All entries are to be quoted exactly; the images stay out of the copy.

### RECORDS FOR THE EXERCISE
-------------------------
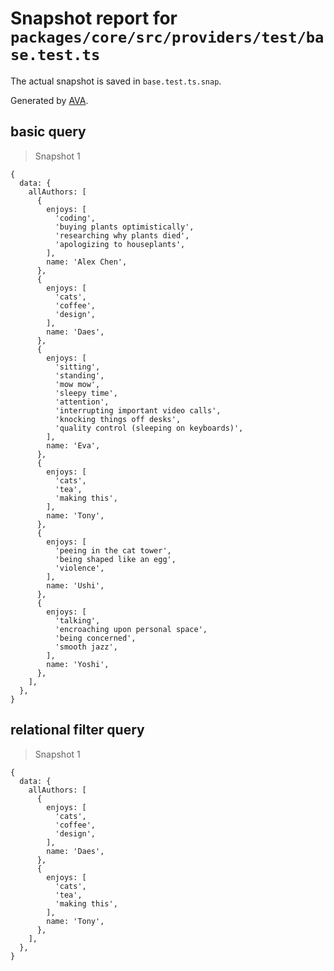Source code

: # Snapshot report for `packages/core/src/providers/test/base.test.ts`

The actual snapshot is saved in `base.test.ts.snap`.

Generated by [AVA](https://avajs.dev).

## basic query

> Snapshot 1

    {
      data: {
        allAuthors: [
          {
            enjoys: [
              'coding',
              'buying plants optimistically',
              'researching why plants died',
              'apologizing to houseplants',
            ],
            name: 'Alex Chen',
          },
          {
            enjoys: [
              'cats',
              'coffee',
              'design',
            ],
            name: 'Daes',
          },
          {
            enjoys: [
              'sitting',
              'standing',
              'mow mow',
              'sleepy time',
              'attention',
              'interrupting important video calls',
              'knocking things off desks',
              'quality control (sleeping on keyboards)',
            ],
            name: 'Eva',
          },
          {
            enjoys: [
              'cats',
              'tea',
              'making this',
            ],
            name: 'Tony',
          },
          {
            enjoys: [
              'peeing in the cat tower',
              'being shaped like an egg',
              'violence',
            ],
            name: 'Ushi',
          },
          {
            enjoys: [
              'talking',
              'encroaching upon personal space',
              'being concerned',
              'smooth jazz',
            ],
            name: 'Yoshi',
          },
        ],
      },
    }

## relational filter query

> Snapshot 1

    {
      data: {
        allAuthors: [
          {
            enjoys: [
              'cats',
              'coffee',
              'design',
            ],
            name: 'Daes',
          },
          {
            enjoys: [
              'cats',
              'tea',
              'making this',
            ],
            name: 'Tony',
          },
        ],
      },
    }
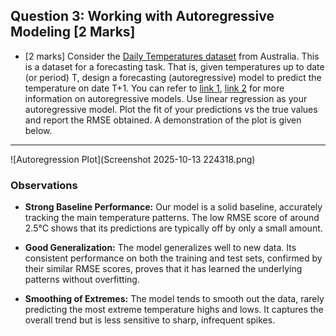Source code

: ## Question 3: Working with Autoregressive Modeling [2 Marks]

* [2 marks] Consider the [Daily Temperatures dataset](https://raw.githubusercontent.com/jbrownlee/Datasets/master/daily-temperatures.csv) from Australia. This is a dataset for a forecasting task. That is, given temperatures up to date (or period) T, design a forecasting (autoregressive) model to predict the temperature on date T+1. You can refer to [link 1](https://en.wikipedia.org/wiki/Autoregressive_model), [link 2](https://machinelearningmastery.com/autoregression-models-time-series-forecasting-python/) for more information on autoregressive models. Use linear regression as your autoregressive model. Plot the fit of your predictions vs the true values and report the RMSE obtained. A demonstration of the plot is given below.

---
![Autoregression Plot](Screenshot 2025-10-13 224318.png)


### Observations

* **Strong Baseline Performance:** Our model is a solid baseline, accurately tracking the main temperature patterns. The low RMSE score of around 2.5°C shows that its predictions are typically off by only a small amount.

* **Good Generalization:** The model generalizes well to new data. Its consistent performance on both the training and test sets, confirmed by their similar RMSE scores, proves that it has learned the underlying patterns without overfitting.


* **Smoothing of Extremes:** The model tends to smooth out the data, rarely predicting the most extreme temperature highs and lows. It captures the overall trend but is less sensitive to sharp, infrequent spikes.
-------------------------
### EXERCISE RESPONSE
Source code

: # Snapshot report for `packages/core/src/providers/test/base.test.ts`

The actual snapshot is saved in `base.test.ts.snap`.

Generated by [AVA](https://avajs.dev).

## basic query

> Snapshot 1

    {
      data: {
        allAuthors: [
          {
            enjoys: [
              'coding',
              'buying plants optimistically',
              'researching why plants died',
              'apologizing to houseplants',
            ],
            name: 'Alex Chen',
          },
          {
            enjoys: [
              'cats',
              'coffee',
              'design',
            ],
            name: 'Daes',
          },
          {
            enjoys: [
              'sitting',
              'standing',
              'mow mow',
              'sleepy time',
              'attention',
              'interrupting important video calls',
              'knocking things off desks',
              'quality control (sleeping on keyboards)',
            ],
            name: 'Eva',
          },
          {
            enjoys: [
              'cats',
              'tea',
              'making this',
            ],
            name: 'Tony',
          },
          {
            enjoys: [
              'peeing in the cat tower',
              'being shaped like an egg',
              'violence',
            ],
            name: 'Ushi',
          },
          {
            enjoys: [
              'talking',
              'encroaching upon personal space',
              'being concerned',
              'smooth jazz',
            ],
            name: 'Yoshi',
          },
        ],
      },
    }

## relational filter query

> Snapshot 1

    {
      data: {
        allAuthors: [
          {
            enjoys: [
              'cats',
              'coffee',
              'design',
            ],
            name: 'Daes',
          },
          {
            enjoys: [
              'cats',
              'tea',
              'making this',
            ],
            name: 'Tony',
          },
        ],
      },
    }
Source code

: ## Question 3: Working with Autoregressive Modeling [2 Marks]

* [2 marks] Consider the [Daily Temperatures dataset](https://raw.githubusercontent.com/jbrownlee/Datasets/master/daily-temperatures.csv) from Australia. This is a dataset for a forecasting task. That is, given temperatures up to date (or period) T, design a forecasting (autoregressive) model to predict the temperature on date T+1. You can refer to [link 1](https://en.wikipedia.org/wiki/Autoregressive_model), [link 2](https://machinelearningmastery.com/autoregression-models-time-series-forecasting-python/) for more information on autoregressive models. Use linear regression as your autoregressive model. Plot the fit of your predictions vs the true values and report the RMSE obtained. A demonstration of the plot is given below.

---
![Autoregression Plot](Screenshot 2025-10-13 224318.png)


### Observations

* **Strong Baseline Performance:** Our model is a solid baseline, accurately tracking the main temperature patterns. The low RMSE score of around 2.5°C shows that its predictions are typically off by only a small amount.

* **Good Generalization:** The model generalizes well to new data. Its consistent performance on both the training and test sets, confirmed by their similar RMSE scores, proves that it has learned the underlying patterns without overfitting.


* **Smoothing of Extremes:** The model tends to smooth out the data, rarely predicting the most extreme temperature highs and lows. It captures the overall trend but is less sensitive to sharp, infrequent spikes.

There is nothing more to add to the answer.